During the quarter, Flex completed its purchase of Electrical Power Products (EP²), incorporating utility-grade solutions for grid modernization into its existing capabilities.
Forward-Looking Financial Projections
For the first quarter of fiscal 2027, Flex provided revenue guidance ranging from $7.35 billion to $7.65 billion, paired with adjusted EPS expectations between $0.86 and $0.92, signifying approximately 24% EPS growth at the midpoint.
The complete fiscal year 2027 outlook projects revenue spanning $32.3 billion to $33.8 billion, indicating roughly 18% growth at the midpoint. Adjusted earnings per share projections fall between $4.21 and $4.51, demonstrating 32% growth at the midpoint.
Capital expenditure plans for FY2027 range from $1.4 billion to $1.6 billion, marking a substantial increase from the $625 million invested during FY2026. CFO Kevin Krumm explained this spending relates to essential power and cooling infrastructure investments supporting data center clients, with expectations for normalized levels returning in FY2028.

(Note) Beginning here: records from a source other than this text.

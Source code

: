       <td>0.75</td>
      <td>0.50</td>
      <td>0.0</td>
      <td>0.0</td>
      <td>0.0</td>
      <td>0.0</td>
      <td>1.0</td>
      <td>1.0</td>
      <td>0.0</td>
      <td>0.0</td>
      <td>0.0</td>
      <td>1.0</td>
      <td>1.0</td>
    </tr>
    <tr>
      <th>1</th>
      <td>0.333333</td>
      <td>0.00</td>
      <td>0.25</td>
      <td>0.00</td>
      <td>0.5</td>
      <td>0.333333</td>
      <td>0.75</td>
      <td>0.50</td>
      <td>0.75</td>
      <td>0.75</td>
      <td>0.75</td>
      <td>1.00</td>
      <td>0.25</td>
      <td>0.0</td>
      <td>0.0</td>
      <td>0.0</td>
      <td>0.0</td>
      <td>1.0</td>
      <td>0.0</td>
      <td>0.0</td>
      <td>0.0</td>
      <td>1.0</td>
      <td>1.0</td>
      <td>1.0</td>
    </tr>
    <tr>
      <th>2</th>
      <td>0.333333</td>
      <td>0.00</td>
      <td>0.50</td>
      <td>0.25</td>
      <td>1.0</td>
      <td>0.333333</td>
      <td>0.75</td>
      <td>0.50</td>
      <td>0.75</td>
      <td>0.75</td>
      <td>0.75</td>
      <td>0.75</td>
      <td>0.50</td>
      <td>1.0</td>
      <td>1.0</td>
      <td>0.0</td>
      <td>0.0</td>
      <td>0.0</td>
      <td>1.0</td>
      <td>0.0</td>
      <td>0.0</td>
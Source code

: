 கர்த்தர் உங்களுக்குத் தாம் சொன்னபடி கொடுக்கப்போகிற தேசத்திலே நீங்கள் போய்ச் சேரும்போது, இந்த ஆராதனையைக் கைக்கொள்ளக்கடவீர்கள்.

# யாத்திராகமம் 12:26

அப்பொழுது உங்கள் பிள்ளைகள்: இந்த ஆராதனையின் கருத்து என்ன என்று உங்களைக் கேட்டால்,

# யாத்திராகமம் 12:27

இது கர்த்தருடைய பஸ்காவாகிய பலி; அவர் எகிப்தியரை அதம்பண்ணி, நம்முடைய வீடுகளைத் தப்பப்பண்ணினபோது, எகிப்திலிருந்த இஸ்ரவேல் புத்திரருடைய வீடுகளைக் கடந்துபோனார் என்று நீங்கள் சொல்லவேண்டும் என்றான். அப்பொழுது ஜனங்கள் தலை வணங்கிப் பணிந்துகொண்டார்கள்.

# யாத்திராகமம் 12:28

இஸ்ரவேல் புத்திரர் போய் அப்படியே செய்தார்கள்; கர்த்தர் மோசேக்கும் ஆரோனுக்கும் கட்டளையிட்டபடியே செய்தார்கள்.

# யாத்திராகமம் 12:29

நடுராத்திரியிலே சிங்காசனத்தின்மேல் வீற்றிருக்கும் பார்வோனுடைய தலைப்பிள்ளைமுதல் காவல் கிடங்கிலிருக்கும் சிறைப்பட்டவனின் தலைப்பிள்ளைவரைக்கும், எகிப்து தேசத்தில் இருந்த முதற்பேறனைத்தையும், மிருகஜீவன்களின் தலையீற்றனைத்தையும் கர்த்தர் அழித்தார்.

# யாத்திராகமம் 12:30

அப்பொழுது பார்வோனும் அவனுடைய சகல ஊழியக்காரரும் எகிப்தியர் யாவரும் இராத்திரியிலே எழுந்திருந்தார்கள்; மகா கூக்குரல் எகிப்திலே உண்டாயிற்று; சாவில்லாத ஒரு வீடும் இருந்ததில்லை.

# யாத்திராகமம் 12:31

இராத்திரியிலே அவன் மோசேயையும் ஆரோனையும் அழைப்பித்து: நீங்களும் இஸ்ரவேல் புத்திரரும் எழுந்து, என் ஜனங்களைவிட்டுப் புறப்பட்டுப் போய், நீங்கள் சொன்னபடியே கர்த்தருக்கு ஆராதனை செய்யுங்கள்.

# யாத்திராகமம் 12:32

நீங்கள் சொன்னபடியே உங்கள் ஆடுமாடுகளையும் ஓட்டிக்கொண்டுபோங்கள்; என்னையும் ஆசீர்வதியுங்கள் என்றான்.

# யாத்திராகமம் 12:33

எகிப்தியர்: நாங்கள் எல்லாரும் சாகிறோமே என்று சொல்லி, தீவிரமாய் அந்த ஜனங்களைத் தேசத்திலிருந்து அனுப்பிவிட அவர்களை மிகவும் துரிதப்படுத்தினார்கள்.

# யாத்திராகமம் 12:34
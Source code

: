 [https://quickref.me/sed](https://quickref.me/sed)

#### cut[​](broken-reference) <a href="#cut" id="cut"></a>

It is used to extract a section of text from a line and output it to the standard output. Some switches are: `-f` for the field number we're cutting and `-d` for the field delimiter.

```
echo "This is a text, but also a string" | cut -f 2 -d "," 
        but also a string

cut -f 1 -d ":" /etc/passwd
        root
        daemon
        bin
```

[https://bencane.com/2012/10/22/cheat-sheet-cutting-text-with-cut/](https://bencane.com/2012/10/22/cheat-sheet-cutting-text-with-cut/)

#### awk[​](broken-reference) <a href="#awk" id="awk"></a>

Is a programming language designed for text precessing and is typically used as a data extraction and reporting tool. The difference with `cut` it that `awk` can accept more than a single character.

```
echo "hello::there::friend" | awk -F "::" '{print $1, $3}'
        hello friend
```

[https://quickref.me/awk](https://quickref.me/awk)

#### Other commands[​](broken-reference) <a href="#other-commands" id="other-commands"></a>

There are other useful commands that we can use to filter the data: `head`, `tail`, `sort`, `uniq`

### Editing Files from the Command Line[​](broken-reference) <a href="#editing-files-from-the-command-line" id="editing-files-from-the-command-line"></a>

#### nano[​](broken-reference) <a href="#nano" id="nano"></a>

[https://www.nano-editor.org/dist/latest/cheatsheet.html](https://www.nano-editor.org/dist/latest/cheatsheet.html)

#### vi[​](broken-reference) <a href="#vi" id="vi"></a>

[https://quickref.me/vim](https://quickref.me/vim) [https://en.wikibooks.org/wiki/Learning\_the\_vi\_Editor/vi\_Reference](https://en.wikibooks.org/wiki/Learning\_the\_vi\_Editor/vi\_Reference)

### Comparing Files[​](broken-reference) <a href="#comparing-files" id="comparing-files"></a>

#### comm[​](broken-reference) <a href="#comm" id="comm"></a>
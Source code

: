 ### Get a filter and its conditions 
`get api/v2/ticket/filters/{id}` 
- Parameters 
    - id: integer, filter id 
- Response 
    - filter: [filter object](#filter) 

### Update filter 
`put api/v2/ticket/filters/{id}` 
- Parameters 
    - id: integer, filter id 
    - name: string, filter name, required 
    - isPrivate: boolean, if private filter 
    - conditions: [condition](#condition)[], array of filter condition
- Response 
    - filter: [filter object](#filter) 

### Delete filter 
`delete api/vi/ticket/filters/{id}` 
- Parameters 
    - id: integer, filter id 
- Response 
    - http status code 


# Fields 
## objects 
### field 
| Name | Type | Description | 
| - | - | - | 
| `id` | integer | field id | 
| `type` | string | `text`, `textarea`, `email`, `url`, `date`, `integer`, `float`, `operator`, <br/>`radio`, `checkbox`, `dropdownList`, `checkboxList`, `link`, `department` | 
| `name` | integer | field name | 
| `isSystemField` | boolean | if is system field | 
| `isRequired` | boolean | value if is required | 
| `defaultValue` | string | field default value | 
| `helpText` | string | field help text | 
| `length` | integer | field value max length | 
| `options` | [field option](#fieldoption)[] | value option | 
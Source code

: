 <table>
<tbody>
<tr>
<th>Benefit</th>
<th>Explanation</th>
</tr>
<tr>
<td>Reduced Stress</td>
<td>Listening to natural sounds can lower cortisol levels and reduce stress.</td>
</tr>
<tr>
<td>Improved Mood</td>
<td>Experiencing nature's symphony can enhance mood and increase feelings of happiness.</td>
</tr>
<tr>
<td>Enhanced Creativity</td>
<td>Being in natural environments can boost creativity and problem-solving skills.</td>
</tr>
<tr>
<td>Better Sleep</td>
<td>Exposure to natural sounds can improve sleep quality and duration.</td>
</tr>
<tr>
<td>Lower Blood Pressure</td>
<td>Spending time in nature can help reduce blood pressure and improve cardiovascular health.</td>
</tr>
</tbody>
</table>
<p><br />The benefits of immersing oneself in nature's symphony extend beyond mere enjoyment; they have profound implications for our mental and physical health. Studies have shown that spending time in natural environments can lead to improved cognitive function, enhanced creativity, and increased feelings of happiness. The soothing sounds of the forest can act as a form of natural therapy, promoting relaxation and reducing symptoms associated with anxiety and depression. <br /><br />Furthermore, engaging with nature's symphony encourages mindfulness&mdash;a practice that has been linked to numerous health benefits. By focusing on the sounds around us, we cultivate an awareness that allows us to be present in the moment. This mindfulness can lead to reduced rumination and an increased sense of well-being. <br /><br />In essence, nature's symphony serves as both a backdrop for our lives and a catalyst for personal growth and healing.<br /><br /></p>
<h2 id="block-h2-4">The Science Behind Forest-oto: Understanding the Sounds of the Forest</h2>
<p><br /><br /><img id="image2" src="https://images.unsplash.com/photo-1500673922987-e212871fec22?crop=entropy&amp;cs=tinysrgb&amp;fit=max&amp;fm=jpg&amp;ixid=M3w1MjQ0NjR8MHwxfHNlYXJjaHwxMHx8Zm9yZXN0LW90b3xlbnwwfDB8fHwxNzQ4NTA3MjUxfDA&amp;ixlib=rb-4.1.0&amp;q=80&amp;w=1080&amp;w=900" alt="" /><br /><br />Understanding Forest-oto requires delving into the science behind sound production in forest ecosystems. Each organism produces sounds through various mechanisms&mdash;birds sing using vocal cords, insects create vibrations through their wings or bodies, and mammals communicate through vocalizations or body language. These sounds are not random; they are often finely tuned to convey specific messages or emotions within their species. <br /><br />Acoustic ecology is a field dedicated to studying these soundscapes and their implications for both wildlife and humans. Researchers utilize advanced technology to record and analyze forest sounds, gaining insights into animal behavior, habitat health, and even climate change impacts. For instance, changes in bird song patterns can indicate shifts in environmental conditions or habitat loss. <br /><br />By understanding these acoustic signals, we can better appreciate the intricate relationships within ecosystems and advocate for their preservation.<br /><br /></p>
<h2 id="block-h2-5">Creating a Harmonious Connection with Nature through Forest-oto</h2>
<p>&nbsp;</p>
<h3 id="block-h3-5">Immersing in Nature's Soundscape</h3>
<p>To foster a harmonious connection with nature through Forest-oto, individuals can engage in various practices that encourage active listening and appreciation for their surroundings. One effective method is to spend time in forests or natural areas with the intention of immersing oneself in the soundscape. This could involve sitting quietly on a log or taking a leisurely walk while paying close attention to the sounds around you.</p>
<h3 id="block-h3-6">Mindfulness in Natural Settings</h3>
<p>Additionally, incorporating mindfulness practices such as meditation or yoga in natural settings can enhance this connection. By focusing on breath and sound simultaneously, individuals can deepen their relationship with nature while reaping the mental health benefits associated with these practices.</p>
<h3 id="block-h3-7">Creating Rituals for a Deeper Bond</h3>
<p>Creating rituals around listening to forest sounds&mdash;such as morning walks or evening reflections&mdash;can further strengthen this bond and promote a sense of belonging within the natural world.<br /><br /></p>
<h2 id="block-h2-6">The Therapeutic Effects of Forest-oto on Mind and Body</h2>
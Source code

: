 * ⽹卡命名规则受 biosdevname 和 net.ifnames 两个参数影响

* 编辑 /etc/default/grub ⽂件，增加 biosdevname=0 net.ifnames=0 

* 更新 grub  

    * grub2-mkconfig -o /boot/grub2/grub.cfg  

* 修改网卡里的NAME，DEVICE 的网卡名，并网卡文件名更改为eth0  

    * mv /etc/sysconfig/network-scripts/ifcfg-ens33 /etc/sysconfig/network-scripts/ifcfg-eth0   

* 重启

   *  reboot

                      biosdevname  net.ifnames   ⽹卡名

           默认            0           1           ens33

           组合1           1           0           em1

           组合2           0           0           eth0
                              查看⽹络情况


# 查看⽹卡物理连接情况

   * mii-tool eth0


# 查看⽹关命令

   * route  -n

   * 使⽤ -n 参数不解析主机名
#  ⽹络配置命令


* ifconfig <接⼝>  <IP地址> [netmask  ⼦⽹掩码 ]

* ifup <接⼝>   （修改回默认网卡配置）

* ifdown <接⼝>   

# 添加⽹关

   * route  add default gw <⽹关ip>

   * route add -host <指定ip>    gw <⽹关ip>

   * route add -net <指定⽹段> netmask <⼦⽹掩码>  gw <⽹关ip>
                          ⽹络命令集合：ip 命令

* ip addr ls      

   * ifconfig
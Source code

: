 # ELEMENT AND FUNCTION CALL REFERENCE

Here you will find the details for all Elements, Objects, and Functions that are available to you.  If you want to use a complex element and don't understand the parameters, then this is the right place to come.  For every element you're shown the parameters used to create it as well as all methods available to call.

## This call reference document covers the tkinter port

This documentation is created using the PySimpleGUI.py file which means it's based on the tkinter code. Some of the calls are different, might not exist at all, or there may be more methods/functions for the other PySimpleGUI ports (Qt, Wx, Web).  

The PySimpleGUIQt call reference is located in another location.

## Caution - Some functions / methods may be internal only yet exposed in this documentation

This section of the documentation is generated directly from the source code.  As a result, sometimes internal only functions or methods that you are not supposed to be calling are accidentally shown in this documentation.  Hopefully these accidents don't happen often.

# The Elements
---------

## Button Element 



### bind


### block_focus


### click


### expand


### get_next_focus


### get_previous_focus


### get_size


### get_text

Management reaffirmed CPI growth projections of 65–75% during FY2027 and exceeding 80% in FY2028. Leadership highlighted a multi-year agreement with Google, noting the division operates with full capacity bookings and backlog extending across the upcoming two years.
Both the Regulated Manufacturing Solutions and Integrated Technology Solutions divisions achieved 13% growth during Q4, reaching $2.7 billion and $2.9 billion respectively.
The company executed $200 million in stock repurchases during the fourth quarter, totaling $944 million for the complete fiscal year.